Los Supuestos que Publicas
Cada función lleva supuestos sin nombre. Nosotros también. La práctica estoica es aprender a verlos.
Cada función tiene una firma. Entradas, salidas, comportamiento esperado. Pero entre líneas hay una tercera cosa: los supuestos que el autor hizo sin nombrarlos.
Asume que no es nulo. Asume que la red está activa. Asume que el usuario habla español. Asume que la zona horaria es correcta. Todavía no son errores. Son el mundo tal como el autor lo imaginó. El código funciona — hasta que deja de funcionar.
El software te enseña a temer los supuestos porque se esconden.
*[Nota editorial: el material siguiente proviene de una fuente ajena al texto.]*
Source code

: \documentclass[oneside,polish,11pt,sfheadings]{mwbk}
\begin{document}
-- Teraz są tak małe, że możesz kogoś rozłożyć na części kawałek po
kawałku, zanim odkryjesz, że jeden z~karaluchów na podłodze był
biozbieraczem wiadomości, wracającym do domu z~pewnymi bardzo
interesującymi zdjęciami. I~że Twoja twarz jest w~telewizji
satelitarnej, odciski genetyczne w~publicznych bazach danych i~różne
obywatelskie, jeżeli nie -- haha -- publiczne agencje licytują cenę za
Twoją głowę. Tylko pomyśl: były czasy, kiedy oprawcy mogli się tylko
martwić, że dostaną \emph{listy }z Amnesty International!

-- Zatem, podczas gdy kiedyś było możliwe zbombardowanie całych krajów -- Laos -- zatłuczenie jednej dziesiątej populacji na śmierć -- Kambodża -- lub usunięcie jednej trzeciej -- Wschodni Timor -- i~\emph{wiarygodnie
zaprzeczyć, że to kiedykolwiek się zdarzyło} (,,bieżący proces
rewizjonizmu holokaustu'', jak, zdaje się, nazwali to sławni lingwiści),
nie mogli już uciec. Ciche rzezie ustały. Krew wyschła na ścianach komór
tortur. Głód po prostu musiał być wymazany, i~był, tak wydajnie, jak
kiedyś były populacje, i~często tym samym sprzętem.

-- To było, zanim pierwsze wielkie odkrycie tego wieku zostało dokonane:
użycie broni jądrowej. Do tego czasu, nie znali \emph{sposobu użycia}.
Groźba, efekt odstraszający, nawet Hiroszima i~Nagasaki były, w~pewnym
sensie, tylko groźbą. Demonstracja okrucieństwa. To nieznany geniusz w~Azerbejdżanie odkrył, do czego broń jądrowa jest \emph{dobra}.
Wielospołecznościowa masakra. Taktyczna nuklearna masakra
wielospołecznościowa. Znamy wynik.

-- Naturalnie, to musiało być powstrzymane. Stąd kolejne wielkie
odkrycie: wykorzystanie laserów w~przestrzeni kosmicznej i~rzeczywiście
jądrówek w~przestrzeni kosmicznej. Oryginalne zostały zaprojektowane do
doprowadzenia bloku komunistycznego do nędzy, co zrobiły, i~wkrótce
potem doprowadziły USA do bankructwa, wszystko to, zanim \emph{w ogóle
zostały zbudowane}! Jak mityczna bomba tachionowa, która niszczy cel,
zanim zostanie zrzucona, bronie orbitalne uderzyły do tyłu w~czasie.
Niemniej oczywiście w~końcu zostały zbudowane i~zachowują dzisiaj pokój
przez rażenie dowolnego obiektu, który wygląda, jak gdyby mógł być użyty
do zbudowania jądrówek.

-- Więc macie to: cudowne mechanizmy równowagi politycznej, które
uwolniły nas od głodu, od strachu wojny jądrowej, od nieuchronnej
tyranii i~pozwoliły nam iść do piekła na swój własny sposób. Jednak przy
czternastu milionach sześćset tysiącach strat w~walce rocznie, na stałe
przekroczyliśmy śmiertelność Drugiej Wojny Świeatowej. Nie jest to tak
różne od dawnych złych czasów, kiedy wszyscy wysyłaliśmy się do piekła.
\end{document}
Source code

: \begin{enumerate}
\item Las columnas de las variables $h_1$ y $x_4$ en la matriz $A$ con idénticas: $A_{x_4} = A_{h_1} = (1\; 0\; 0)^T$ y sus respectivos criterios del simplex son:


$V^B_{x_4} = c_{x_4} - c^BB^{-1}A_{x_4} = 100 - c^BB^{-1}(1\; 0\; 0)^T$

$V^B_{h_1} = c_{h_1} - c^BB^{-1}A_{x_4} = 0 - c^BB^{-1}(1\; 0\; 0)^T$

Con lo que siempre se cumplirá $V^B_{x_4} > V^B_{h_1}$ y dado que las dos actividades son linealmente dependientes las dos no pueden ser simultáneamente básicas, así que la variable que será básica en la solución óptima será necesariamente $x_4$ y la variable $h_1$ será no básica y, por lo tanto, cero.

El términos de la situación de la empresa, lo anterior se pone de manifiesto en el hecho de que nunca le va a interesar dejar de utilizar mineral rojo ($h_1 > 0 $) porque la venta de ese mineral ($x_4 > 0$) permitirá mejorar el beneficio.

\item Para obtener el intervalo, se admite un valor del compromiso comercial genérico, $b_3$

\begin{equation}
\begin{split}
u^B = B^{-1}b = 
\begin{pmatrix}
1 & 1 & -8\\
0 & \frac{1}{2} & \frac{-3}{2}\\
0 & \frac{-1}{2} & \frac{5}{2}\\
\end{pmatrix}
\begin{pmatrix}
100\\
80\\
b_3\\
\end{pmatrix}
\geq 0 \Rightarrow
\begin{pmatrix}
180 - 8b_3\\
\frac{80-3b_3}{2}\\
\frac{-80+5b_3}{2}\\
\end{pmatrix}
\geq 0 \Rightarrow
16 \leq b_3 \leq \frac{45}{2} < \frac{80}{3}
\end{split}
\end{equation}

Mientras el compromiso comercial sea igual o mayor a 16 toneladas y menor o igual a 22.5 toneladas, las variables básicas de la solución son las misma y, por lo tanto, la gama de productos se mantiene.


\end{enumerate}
Un supuesto nombrado es un intercambio documentado. Uno sin nombre es una mina sin bandera.
Los estoicos tenían una palabra para examinar tus supuestos: epoché — suspensión del juicio. Epicteto no pedía que dejaras de creer cosas. Preguntaba: ¿de dónde viene esta creencia? ¿Es realmente tuya, o la heredaste?
Gran parte de lo que llamamos “mis opiniones” se parece más a valores predeterminados heredados. La cultura en la que naciste. Los padres que nombraron las cosas antes de que pudieras razonar sobre ellas. El primer código que leíste. El framework que, en silencio, moldeó cómo piensas sobre la estructura.
No elegiste tus premisas. Pero puedes examinarlas.
Incluso en La Comarca los supuestos corrían profundo. Todo el mundo sabía que los Bolsón eran respetables — gente sólida que nunca hacía nada inesperado. Ese supuesto se mantuvo durante generaciones, sin cuestionarse, limitando silenciosamente lo posible. Luego un mago llamó a una puerta, y todo el modelo tuvo que actualizarse.
Los supuestos no se anuncian. Simplemente restringen en silencio lo que imaginas que es verdad.
En el software, eso significa rastrear el supuesto hasta donde entró. Un comentario. Un nombre de función. Una variable llamada esValido que define qué significa “válido” para toda una generación de datos. Estas decisiones se acumulan. Los supuestos que publicas hoy se convierten en las restricciones que alguien más hereda en dos años.
En la vida, el mismo mecanismo. La creencia sobre lo que eres capaz, qué tipo de persona eres, qué tipo de trabajo deberías hacer — a menudo se remonta a una sola conversación que apenas recuerdas. Alguien dijo algo una vez. Nunca lo cuestionaste. Ahora es estructural.
Marco Aurelio escribió: “El impedimento para la acción avanza la acción. Lo que se interpone en el camino se convierte en el camino.” Pero antes de trabajar con un obstáculo, tienes que verlo. La mayoría de los obstáculos son invisibles hasta que tropiezas con ellos.
La disciplina es pequeña. Cuando estás a punto de escribir algo obvio, pausa. Nombra el supuesto. Hazlo explícito — en un comentario, un tipo, un test, o simplemente un pensamiento sostenido el tiempo suficiente para examinarlo.
No puedes cuestionarlo todo de golpe. Pero puedes cuestionar una cosa ahora mismo.
¿Qué supuesto estás publicando actualmente — en tu código o en tu vida — que nunca has escrito?